By Ian Berger, JD
One year ago from yesterday (December 20, 2019), President Trump signed into law the SECURE Act. At that time, virtually no one had heard of the coronavirus and certainly very few (if any) could have foreseen the global pandemic that’s still very much with us. The onset of the pandemic led Congress last March to also pass the CARES Act, which included certain emergency relief provisions for IRAs and company plans.
Because of the CARES Act, the significance of the SECURE Act has been overshadowed. But while the CARES Act Retirement plan relief will expire by the end of this year, the SECURE Act will have significant long-range ramifications.
So, for those of you who may have forgotten, here’s a refresher course on the most important SECURE Act changes:
1. Eliminating the age 70 ½ limit for IRA contributions. Effective for 2020 contributions, those of you 70 ½ or older have the same opportunity as younger folks to make traditional IRA contributions. One indirect (and probably unintended) consequence of this change is that older persons who earn too much to make Roth IRA contributions directly can now use the “backdoor” method to make a traditional IRA contribution and convert it to a Roth IRA.

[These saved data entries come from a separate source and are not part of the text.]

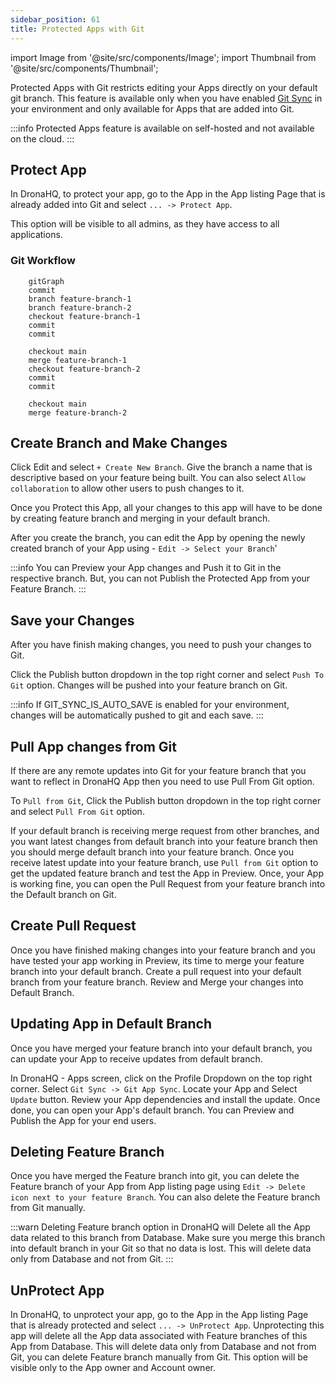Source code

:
 ```yaml
---
sidebar_position: 61
title: Protected Apps with Git
---
```

import Image from '@site/src/components/Image';
import Thumbnail from '@site/src/components/Thumbnail';


Protected Apps with Git restricts editing your Apps directly on your default git branch. This feature is available only when you have enabled [Git Sync](/git-sync-global) in your environment and only available for Apps that are added into Git.

:::info
Protected Apps feature is available on self-hosted and not available on the cloud. 
:::

## Protect App

In DronaHQ, to protect your app, go to the App in the App listing Page that is already added into Git and select `... -> Protect App`.

This option will be visible to all admins, as they have access to all applications.

### Git Workflow

```mermaid
    gitGraph
    commit
    branch feature-branch-1
    branch feature-branch-2
    checkout feature-branch-1
    commit
    commit
    
    checkout main
    merge feature-branch-1
    checkout feature-branch-2
    commit
    commit
    
    checkout main
    merge feature-branch-2
```

## Create Branch and Make Changes

Click Edit and select `+ Create New Branch`. Give the branch a name that is descriptive based on your feature being built. You can also select `Allow collaboration` to allow other users to push changes to it.

Once you Protect this App, all your changes to this app will have to be done by creating feature branch and merging in your default branch.

After you create the branch, you can edit the App by opening the newly created branch of your App using - `Edit -> Select your Branch`'


:::info
You can Preview your App changes and Push it to Git in the respective branch. But, you can not Publish the Protected App from your Feature Branch. 
:::

## Save your Changes

After you have finish making changes, you need to push your changes to Git.

Click the Publish button dropdown in the top right corner and select `Push To Git` option. Changes will be pushed into your feature branch on Git.

:::info
If GIT_SYNC_IS_AUTO_SAVE is enabled for your environment, changes will be automatically pushed to git and each save.
:::

## Pull App changes from Git

If there are any remote updates into Git for your feature branch that you want to reflect in DronaHQ App then you need to use Pull From Git option. 

To `Pull from Git`, Click the Publish button dropdown in the top right corner and select `Pull From Git` option.

If your default branch is receiving merge request from other branches, and you want latest changes from default branch into your feature branch then you should merge default branch into your feature branch. Once you receive latest update into your feature branch, use `Pull from Git` option to get the updated feature branch and test the App in Preview. Once, your App is working fine, you can open the Pull Request from your feature branch into the Default branch on Git.


## Create Pull Request

Once you have finished making changes into your feature branch and you have tested your app working in Preview, its time to merge your feature branch into your default branch. Create a pull request into your default branch from your feature branch. Review and Merge your changes into Default Branch.

## Updating App in Default Branch

Once you have merged your feature branch into your default branch, you can update your App to receive updates from default branch.

In DronaHQ - Apps screen, click on the Profile Dropdown on the top right corner. Select `Git Sync -> Git App Sync`. Locate your App and Select `Update` button. Review your App dependencies and install the update. Once done, you can open your App's default branch. You can Preview and Publish the App for your end users.

## Deleting Feature Branch

Once you have merged the Feature branch into git, you can delete the Feature branch of your App from App listing page using `Edit -> Delete icon next to your feature Branch`. You can also delete the Feature branch from Git manually.

:::warn
Deleting Feature branch option in DronaHQ will Delete all the App data related to this branch from Database. Make sure you merge this branch into default branch in your Git so that no data is lost. This will delete data only from Database and not from Git.
:::


## UnProtect App

In DronaHQ, to unprotect your app, go to the App in the App listing Page that is already protected and select `... -> UnProtect App`. Unprotecting this app will delete all the App data associated with Feature branches of this App from Database. This will delete data only from Database and not from Git, you can delete Feature branch manually from Git.
This option will be visible only to the App owner and Account owner.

2. Raising the RMD age to 72. If you were born after June 30, 1949, you can delay required minimum distributions (RMDs) until the year you reach age 72. (You can even further delay your first RMD until the following April 1, but then you’d have two RMDs due in that following year.) For individuals born before July 1, 1949, age 70 ½ is still the first RMD year.

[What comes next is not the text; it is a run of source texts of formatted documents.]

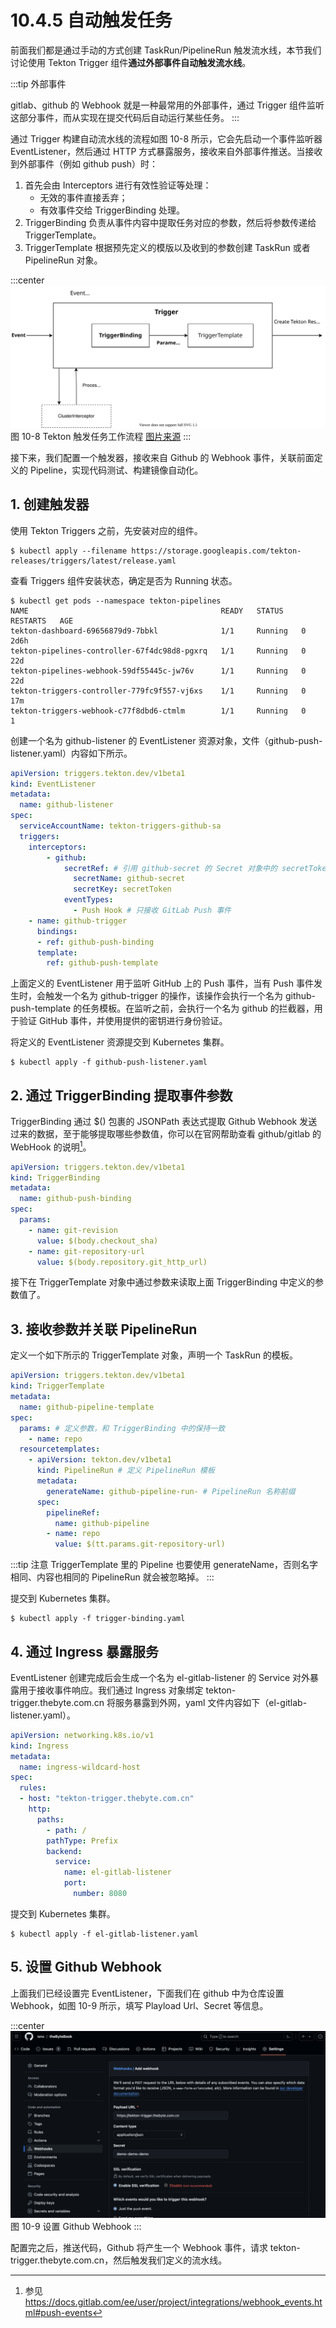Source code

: # 10.4.5 自动触发任务

前面我们都是通过手动的方式创建 TaskRun/PipelineRun 触发流水线，本节我们讨论使用 Tekton Trigger 组件**通过外部事件自动触发流水线**。

:::tip 外部事件

gitlab、github 的 Webhook 就是一种最常用的外部事件，通过 Trigger 组件监听这部分事件，而从实现在提交代码后自动运行某些任务。
:::

通过 Trigger 构建自动流水线的流程如图 10-8 所示，它会先启动一个事件监听器 EventListener，然后通过 HTTP 方式暴露服务，接收来自外部事件推送。当接收到外部事件（例如 github push）时：

1. 首先会由 Interceptors 进行有效性验证等处理：
	- 无效的事件直接丢弃；
	- 有效事件交给 TriggerBinding 处理。
2. TriggerBinding 负责从事件内容中提取任务对应的参数，然后将参数传递给 TriggerTemplate。
3. TriggerTemplate 根据预先定义的模版以及收到的参数创建 TaskRun 或者 PipelineRun 对象。

:::center
  ![](../assets/TriggerFlow.svg)<br/>
 图 10-8 Tekton 触发任务工作流程 [图片来源](https://tekton.dev/docs/getting-started/triggers/)
:::

接下来，我们配置一个触发器，接收来自 Github 的 Webhook 事件，关联前面定义的 Pipeline，实现代码测试、构建镜像自动化。

## 1. 创建触发器

使用 Tekton Triggers 之前，先安装对应的组件。

```shell
$ kubectl apply --filename https://storage.googleapis.com/tekton-releases/triggers/latest/release.yaml
```
查看 Triggers 组件安装状态，确定是否为 Running 状态。

```shell
$ kubectl get pods --namespace tekton-pipelines
NAME                                           READY   STATUS    RESTARTS   AGE
tekton-dashboard-69656879d9-7bbkl              1/1     Running   0          2d6h
tekton-pipelines-controller-67f4dc98d8-pgxrq   1/1     Running   0          22d
tekton-pipelines-webhook-59df55445c-jw76v      1/1     Running   0          22d
tekton-triggers-controller-779fc9f557-vj6xs    1/1     Running   0          17m
tekton-triggers-webhook-c77f8dbd6-ctmlm        1/1     Running   0          1
```

创建一个名为 github-listener 的 EventListener 资源对象，文件（github-push-listener.yaml）内容如下所示。

```yaml
apiVersion: triggers.tekton.dev/v1beta1
kind: EventListener
metadata:
  name: github-listener
spec:
  serviceAccountName: tekton-triggers-github-sa
  triggers:
  	interceptors:
        - github:
            secretRef: # 引用 github-secret 的 Secret 对象中的 secretToken 的值
              secretName: github-secret
              secretKey: secretToken
            eventTypes:
              - Push Hook # 只接收 GitLab Push 事件
    - name: github-trigger 
      bindings:
      - ref: github-push-binding
      template:
        ref: github-push-template
```

上面定义的 EventListener 用于监听 GitHub 上的 Push 事件，当有 Push 事件发生时，会触发一个名为 github-trigger 的操作，该操作会执行一个名为 github-push-template 的任务模板。在监听之前，会执行一个名为 github 的拦截器，用于验证 GitHub 事件，并使用提供的密钥进行身份验证。

将定义的 EventListener 资源提交到 Kubernetes 集群。

```
$ kubectl apply -f github-push-listener.yaml
```

## 2. 通过 TriggerBinding 提取事件参数

TriggerBinding 通过 $() 包裹的 JSONPath 表达式提取 Github Webhook 发送过来的数据，至于能够提取哪些参数值，你可以在官网帮助查看 github/gitlab 的 WebHook 的说明[^1]。

```yaml
apiVersion: triggers.tekton.dev/v1beta1
kind: TriggerBinding
metadata:
  name: github-push-binding
spec:
  params:
    - name: git-revision
      value: $(body.checkout_sha)
    - name: git-repository-url
      value: $(body.repository.git_http_url)
```

接下在 TriggerTemplate 对象中通过参数来读取上面 TriggerBinding 中定义的参数值了。

## 3. 接收参数并关联 PipelineRun

定义一个如下所示的 TriggerTemplate 对象，声明一个 TaskRun 的模板。

```yaml
apiVersion: triggers.tekton.dev/v1beta1
kind: TriggerTemplate
metadata:
  name: github-pipeline-template
spec:
  params: # 定义参数，和 TriggerBinding 中的保持一致
    - name: repo
  resourcetemplates:
    - apiVersion: tekton.dev/v1beta1
      kind: PipelineRun # 定义 PipelineRun 模板
      metadata:
        generateName: github-pipeline-run- # PipelineRun 名称前缀
      spec:
        pipelineRef:
          name: github-pipeline
        - name: repo
          value: $(tt.params.git-repository-url)
```
:::tip 注意
TriggerTemplate 里的 Pipeline 也要使用 generateName，否则名字相同、内容也相同的 PipelineRun 就会被忽略掉。
:::

提交到 Kubernetes 集群。
```
$ kubectl apply -f trigger-binding.yaml
```

## 4. 通过 Ingress 暴露服务

EventListener 创建完成后会生成一个名为 el-gitlab-listener 的 Service 对外暴露用于接收事件响应。我们通过 Ingress 对象绑定 tekton-trigger.thebyte.com.cn 将服务暴露到外网，yaml 文件内容如下（el-gitlab-listener.yaml）。

```yaml
apiVersion: networking.k8s.io/v1
kind: Ingress
metadata:
  name: ingress-wildcard-host
spec:
  rules:
  - host: "tekton-trigger.thebyte.com.cn"
    http:
      paths:
        - path: /
      	pathType: Prefix
        backend:
          service:
            name: el-gitlab-listener
            port:
              number: 8080
```

提交到 Kubernetes 集群。

```
$ kubectl apply -f el-gitlab-listener.yaml
```

## 5. 设置 Github Webhook

上面我们已经设置完 EventListener，下面我们在 github 中为仓库设置 Webhook，如图 10-9 所示，填写 Playload Url、Secret 等信息。

:::center
  ![](../assets/github-tekton.png)<br/>
  图 10-9 设置 Github Webhook
:::

配置完之后，推送代码，Github 将产生一个 Webhook 事件，请求 tekton-trigger.thebyte.com.cn，然后触发我们定义的流水线。

[^1]: 参见 https://docs.gitlab.com/ee/user/project/integrations/webhook_events.html#push-events
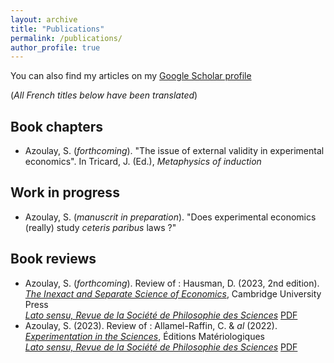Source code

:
 ```yaml
---
layout: archive
title: "Publications"
permalink: /publications/
author_profile: true
---
```


You can also find my articles on my [Google Scholar profile](https://scholar.google.com/citations?user=7yZtUacAAAAJ&hl=fr&oi=ao)

(_All French titles below have been translated_)

Book chapters
------------
- Azoulay, S. (*forthcoming*). "The issue of external validity in experimental economics". In Tricard, J. (Ed.), *Metaphysics of induction*

Work in progress
------------
- Azoulay, S. (*manuscrit in preparation*). "Does experimental economics (really) study *ceteris paribus* laws ?"

Book reviews
------------
- Azoulay, S. (*forthcoming*). Review of : Hausman, D. (2023, 2nd edition). *[The Inexact and Separate Science of Economics](https://www.cambridge.org/core/books/inexact-and-separate-science-of-economics/3BBE919BA6454AF23525E5E9A37EEA86)*, Cambridge University Press   
*[Lato sensu, Revue de la Société de Philosophie des Sciences](https://ojs.uclouvain.be/index.php/latosensu)* [PDF](https://ojs.uclouvain.be/index.php/latosensu)
- Azoulay, S. (2023). Review of : Allamel-Raffin, C. & *al* (2022). *[Experimentation in the Sciences](https://link.springer.com/book/10.1007/978-3-031-58505-0)*, Éditions Matériologiques   
*[Lato sensu, Revue de la Société de Philosophie des Sciences](https://ojs.uclouvain.be/index.php/latosensu)* [PDF](https://ojs.uclouvain.be/index.php/latosensu/article/view/74323/71263)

3. Allowing withdrawals for qualified births or adoptions. Starting this year, IRA owners or plan participants can make penalty-free withdrawals of up to $5,000 for each newborn or adopted child. (Married couples can each take up to $5,000 for the same child.) The funds must be taken out within one year of the birth or the adoption, but don’t have to be used for childcare expenses. Although exempt from the 10% early distribution penalty, birth or adoption withdrawals are still taxable. However, they can be repaid at any future time.
4. Promoting annuities in 401(k) plans. The SECURE Act makes it easier for companies with 401(k) plans to offer annuities as an investment option (like mutual funds) or as a distribution option (like a lump sum payment). Employees with 401(k) annuities were also given new portability options.

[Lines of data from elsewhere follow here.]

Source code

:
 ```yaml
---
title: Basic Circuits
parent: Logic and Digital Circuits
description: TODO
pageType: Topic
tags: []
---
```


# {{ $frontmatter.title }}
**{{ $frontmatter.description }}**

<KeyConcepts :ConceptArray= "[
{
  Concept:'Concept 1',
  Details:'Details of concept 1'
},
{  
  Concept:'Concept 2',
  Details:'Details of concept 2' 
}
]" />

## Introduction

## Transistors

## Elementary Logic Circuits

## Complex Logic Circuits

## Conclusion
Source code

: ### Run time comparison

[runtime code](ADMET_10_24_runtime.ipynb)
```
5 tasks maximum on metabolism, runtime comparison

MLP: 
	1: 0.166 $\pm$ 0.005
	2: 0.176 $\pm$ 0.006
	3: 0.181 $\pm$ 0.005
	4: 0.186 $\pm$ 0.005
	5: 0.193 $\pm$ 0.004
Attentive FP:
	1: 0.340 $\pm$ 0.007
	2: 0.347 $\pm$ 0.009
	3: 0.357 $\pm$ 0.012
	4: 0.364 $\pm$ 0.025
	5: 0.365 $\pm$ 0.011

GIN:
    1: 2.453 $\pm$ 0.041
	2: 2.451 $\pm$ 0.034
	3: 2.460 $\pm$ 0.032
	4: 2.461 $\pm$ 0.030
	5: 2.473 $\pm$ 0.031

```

5. Eliminating the stretch IRA. Perhaps the most significant change was the elimination of the stretch option for most non-spouse beneficiaries of IRAs and company plans. Before the SECURE Act, beneficiaries who inherited before 2020 could spread out distributions over their life expectancy. These grandfathered beneficiaries can continue the stretch. But for most beneficiaries inheriting after 2019, the stretch has been replaced with a 10-year payout rule. That rule doesn’t require annual RMDs (like the stretch does) but does require that the entire account be paid out within 10 years of death. Only “eligible designated beneficiaries” (a surviving spouse, minor child of the account owner, disabled or chronically-ill person or someone no more than 10 years younger than the IRA owner) can still stretch out distributions.
So, let’s raise a toast to the one-year-old SECURE Act!